Dataset entries:
━━━━━━
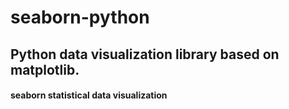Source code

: # seaborn-python
## Python data visualization library based on matplotlib.
#### seaborn statistical data visualization
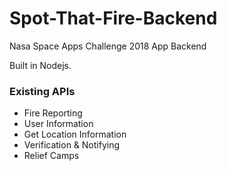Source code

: # Spot-That-Fire-Backend
Nasa Space Apps Challenge 2018 App Backend

Built in Nodejs.
<h3> Existing APIs </h3>
<ul>
<li> Fire Reporting </li>
<li> User Information </li>
<li> Get Location Information </li>
<li> Verification & Notifying </li>
<li> Relief Camps </li>
</ul>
━━━━━━
What is required:
The answer must be a single number: the count of lines in the entries above that contain "Information".

Reply:
2